Schläge und Glasscherben: Flüchtlinge in Auffanglagern berichten von Misshandlungen durch Polizei und Sicherheitskräfte.

Die Zustände in Röszke sind auch ohne Schläge schon untragbar. Foto: ap

Röszke/Wien taz |„Ich habe dem Vater eine Ohrfeige verpasst, dann dem Sohn, und dann war wieder Ruhe.“ Solche Sprüche hört man von ungarischen Polizisten, die im Erstaufnahmelager von Röszke, nahe der ungarisch-serbischen Grenze eingesetzt sind.

Die Polizisten wirken überfordert, wenn sie sich um zu viele Flüchtlingen kümmern müssen. Das Lager ist schlecht organisiert, alles ist dreckig, der Regen tut ein übriges. Einige Dolmetscher und freiwillige Helfer bestätigen, dass Flüchtlinge von Polizisten geschlagen wurden.

Polizeigewalt gegen Flüchtlinge in den Lagern ist nicht die Regel. Aber manche Übergriffe lassen sich nicht mit Übermüdung oder Stress erklären. So berichtet ein Sanitäter, der im österreichischen Nickelsdorf im Einsatz war, er habe mehreren Flüchtlingen Glassplitter aus den Fußsohlen operiert.

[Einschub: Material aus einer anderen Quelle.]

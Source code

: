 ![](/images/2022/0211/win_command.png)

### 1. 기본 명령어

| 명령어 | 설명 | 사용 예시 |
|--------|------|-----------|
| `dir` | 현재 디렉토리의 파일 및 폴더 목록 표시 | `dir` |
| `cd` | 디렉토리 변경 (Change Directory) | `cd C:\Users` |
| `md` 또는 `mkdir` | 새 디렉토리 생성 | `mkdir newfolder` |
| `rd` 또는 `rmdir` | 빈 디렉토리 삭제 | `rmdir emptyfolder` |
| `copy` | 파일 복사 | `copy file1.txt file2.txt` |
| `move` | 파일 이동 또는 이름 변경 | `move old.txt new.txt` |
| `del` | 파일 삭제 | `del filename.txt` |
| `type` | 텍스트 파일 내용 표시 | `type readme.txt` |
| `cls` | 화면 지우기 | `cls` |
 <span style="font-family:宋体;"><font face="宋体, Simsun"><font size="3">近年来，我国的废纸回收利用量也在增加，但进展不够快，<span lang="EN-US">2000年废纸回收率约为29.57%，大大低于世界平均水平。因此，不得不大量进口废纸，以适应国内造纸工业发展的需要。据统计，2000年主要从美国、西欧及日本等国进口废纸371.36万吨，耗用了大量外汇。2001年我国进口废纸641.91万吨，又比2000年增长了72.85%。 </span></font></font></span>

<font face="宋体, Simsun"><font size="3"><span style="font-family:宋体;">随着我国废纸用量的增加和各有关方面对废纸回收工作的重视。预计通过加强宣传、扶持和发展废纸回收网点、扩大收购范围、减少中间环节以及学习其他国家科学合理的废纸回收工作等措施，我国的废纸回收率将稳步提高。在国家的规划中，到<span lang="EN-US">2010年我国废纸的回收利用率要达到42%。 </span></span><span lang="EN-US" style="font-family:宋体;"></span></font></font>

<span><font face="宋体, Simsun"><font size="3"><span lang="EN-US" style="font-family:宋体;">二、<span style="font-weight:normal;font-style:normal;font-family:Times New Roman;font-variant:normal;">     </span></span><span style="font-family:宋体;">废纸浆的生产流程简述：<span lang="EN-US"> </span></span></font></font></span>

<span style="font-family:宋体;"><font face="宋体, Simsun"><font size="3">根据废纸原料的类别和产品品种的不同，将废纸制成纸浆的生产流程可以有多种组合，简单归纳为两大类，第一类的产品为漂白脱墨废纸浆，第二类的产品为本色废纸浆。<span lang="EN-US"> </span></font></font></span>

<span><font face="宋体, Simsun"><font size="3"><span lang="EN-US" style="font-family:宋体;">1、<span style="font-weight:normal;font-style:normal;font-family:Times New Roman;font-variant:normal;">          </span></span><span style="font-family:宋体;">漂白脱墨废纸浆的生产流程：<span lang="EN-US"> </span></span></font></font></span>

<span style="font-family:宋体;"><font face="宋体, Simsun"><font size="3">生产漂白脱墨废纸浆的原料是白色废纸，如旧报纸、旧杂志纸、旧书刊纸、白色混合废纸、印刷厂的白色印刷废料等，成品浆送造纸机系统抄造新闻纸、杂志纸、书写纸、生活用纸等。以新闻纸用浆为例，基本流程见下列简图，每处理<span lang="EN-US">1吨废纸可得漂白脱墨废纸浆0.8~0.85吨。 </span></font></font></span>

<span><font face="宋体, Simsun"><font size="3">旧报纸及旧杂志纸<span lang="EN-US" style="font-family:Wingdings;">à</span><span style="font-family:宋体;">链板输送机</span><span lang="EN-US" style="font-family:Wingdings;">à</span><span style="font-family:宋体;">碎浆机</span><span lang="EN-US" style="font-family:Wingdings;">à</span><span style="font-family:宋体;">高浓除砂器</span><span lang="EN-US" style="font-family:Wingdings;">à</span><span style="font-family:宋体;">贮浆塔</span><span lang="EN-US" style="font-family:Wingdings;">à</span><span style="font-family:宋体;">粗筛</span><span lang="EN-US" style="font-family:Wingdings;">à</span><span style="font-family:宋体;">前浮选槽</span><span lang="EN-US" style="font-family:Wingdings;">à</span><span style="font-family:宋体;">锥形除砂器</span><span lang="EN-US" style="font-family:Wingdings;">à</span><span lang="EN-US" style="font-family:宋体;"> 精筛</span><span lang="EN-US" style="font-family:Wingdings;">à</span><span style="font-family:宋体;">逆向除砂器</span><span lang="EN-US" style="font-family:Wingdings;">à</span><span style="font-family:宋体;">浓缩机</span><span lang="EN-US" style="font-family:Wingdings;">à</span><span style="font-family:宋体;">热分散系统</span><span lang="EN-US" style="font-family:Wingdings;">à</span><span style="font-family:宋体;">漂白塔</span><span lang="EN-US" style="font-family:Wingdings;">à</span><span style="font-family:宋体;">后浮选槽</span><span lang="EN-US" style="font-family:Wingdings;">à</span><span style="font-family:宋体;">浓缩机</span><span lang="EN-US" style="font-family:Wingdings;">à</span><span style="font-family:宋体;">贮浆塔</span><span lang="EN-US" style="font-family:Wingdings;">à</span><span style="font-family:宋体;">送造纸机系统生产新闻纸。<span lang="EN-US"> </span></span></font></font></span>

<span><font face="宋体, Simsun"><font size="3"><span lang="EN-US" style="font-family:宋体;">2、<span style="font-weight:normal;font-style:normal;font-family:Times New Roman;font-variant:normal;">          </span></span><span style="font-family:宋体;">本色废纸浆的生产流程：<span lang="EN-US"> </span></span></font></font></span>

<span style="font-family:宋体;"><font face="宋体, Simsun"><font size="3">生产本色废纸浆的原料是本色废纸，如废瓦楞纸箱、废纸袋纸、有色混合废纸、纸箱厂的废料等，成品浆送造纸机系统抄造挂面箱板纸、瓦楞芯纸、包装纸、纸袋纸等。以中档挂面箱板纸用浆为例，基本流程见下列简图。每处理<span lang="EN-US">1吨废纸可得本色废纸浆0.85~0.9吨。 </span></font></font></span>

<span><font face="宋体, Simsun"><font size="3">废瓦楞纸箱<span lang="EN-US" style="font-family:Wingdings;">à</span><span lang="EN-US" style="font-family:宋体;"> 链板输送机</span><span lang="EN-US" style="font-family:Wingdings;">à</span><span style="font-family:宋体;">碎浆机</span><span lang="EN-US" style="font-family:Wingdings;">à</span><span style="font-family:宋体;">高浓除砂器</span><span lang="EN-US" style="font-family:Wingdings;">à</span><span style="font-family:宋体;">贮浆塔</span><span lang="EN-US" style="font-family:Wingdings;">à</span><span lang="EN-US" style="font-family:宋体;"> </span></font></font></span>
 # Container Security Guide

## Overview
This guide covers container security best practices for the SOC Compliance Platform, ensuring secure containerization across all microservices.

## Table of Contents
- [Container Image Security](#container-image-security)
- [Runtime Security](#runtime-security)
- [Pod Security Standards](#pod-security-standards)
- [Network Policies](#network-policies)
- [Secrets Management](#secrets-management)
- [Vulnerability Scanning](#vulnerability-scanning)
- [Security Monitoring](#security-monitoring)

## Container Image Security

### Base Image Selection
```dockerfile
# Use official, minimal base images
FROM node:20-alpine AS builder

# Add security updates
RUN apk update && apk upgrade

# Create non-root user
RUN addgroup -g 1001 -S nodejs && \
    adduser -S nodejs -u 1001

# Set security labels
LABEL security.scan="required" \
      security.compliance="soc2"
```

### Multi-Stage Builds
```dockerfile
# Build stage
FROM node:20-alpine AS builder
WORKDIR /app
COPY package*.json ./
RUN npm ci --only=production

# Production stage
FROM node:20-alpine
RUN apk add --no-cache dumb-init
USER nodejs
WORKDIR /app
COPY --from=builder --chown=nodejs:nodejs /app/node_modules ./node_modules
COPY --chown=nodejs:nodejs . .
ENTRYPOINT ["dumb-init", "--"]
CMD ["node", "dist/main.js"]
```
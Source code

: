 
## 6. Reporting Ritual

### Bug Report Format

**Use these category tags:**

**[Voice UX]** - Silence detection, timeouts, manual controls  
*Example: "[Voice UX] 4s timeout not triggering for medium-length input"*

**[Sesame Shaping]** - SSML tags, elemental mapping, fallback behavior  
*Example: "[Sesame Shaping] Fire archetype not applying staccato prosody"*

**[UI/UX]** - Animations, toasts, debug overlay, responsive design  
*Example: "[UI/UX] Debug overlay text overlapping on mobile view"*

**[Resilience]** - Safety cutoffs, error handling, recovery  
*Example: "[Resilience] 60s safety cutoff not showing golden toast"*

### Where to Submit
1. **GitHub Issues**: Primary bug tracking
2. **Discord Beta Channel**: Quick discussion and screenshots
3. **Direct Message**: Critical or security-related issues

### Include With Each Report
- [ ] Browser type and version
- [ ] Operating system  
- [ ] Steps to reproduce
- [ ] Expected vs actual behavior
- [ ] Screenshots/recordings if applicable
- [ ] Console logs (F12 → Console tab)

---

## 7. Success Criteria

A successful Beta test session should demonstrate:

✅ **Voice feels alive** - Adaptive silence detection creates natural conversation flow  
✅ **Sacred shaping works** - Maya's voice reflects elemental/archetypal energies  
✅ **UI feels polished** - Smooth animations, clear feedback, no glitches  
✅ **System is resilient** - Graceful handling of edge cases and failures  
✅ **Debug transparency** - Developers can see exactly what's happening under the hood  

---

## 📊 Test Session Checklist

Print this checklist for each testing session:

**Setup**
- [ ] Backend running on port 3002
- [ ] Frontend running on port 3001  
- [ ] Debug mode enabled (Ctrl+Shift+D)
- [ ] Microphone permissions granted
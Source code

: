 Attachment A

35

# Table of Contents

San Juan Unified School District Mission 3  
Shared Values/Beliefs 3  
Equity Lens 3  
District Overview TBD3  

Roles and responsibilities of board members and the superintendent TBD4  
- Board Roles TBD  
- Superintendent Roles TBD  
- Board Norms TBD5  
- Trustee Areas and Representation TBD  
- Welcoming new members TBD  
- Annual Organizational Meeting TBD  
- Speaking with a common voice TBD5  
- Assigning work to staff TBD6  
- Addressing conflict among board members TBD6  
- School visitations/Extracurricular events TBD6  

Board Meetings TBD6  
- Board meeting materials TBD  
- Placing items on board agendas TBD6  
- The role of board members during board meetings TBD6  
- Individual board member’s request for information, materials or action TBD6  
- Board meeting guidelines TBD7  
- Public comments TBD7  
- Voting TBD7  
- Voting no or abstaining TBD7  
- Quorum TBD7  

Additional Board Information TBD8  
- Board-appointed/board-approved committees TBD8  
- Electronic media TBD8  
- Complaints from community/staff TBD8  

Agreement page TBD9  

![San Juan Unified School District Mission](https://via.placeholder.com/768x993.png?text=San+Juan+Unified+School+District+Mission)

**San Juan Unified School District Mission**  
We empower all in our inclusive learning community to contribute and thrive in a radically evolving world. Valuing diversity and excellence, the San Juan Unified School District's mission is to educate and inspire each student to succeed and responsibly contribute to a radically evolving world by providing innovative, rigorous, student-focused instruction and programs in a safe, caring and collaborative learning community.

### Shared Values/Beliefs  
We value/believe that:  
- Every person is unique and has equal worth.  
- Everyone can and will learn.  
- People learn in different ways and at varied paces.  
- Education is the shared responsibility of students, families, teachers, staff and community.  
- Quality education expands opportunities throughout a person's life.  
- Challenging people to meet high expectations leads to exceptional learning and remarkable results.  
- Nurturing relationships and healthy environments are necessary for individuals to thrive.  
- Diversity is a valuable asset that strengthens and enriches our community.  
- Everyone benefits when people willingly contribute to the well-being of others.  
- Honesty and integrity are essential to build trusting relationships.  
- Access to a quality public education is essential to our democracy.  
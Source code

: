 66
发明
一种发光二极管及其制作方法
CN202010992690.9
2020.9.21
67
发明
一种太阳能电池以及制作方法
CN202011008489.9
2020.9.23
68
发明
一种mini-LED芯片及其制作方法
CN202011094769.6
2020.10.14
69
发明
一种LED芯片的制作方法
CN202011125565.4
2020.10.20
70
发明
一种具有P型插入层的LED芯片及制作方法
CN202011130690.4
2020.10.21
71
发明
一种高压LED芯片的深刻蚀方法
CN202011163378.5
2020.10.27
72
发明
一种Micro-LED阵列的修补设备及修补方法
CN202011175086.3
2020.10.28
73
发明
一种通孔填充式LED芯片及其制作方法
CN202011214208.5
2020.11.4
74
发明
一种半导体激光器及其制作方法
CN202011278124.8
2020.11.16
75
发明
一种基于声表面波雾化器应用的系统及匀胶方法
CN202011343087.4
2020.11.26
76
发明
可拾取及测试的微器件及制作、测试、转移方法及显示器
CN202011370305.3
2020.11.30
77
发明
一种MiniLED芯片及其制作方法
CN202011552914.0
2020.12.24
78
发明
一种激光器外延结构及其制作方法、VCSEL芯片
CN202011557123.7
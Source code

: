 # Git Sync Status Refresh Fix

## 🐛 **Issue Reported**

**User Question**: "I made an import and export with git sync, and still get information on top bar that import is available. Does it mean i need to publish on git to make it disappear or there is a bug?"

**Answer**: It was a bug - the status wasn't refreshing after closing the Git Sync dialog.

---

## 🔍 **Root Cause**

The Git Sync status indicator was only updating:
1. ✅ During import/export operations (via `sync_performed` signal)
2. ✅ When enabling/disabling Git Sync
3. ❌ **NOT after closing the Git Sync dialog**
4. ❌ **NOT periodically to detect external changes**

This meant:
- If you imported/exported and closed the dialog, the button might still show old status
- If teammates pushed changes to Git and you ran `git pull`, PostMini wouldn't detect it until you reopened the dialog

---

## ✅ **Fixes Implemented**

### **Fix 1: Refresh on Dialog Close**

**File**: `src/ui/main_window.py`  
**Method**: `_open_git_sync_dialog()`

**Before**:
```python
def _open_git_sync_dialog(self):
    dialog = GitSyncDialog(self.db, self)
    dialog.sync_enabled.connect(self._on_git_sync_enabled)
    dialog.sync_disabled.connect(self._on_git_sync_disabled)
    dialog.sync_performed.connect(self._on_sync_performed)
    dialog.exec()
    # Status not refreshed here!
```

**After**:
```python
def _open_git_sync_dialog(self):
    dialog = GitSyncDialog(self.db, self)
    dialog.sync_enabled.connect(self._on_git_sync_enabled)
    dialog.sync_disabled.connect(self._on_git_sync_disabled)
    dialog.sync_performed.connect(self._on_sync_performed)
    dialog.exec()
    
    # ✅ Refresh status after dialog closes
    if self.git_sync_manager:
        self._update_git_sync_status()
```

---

Die ungarische Polizei, so die übereinstimmende Auskunft der Verletzten, habe sie barfuß über Scherben laufen lassen. In der Zentrale des Roten Kreuzes in Wien kann man zwar diese Vorfälle noch nicht bestätigen, doch seien bei mehreren Flüchtlingen Hämatome gefunden worden, die auf Misshandlungen schließen lassen.

Kein Zutritt für Presse

Zu den Flüchtlingslagern in Bicske, Debrecen oder Vámosszabadi haben Sozialhelfer und Freiwillige genauso wenig Zutritt wie zum Erstaufnahmelager Röszke. Das Innenministerium hat auch Journalisten den Zugang untersagt. Manche Helfer zeigen Verständnis für überforderte Polizisten, die ohne spezielle Ausbildung mit Asylbewerbern aus Syrien oder Afghanistan konfrontiert werden.

Die freiwillige Helferin Michaela Spritzendorfer-Ehrenhauser aus Wien konnte in Röszke heimlich ein Video drehen. Es zeigt eine offensichtlich völlig desorganisierte Essensausgabe. Plastiksäckchen mit Nahrungsmitteln werden in die Menge geworfen. Die Menschen drängen dort hin, wo die Polizisten stehen. Sie strecken die Hände in die Luft, um mit etwas Glück ein Sandwich aufzufangen. Bemerkenswert ist aber, dass die Flüchtlinge trotz der chaotischen Essensausgabe friedlich bleiben.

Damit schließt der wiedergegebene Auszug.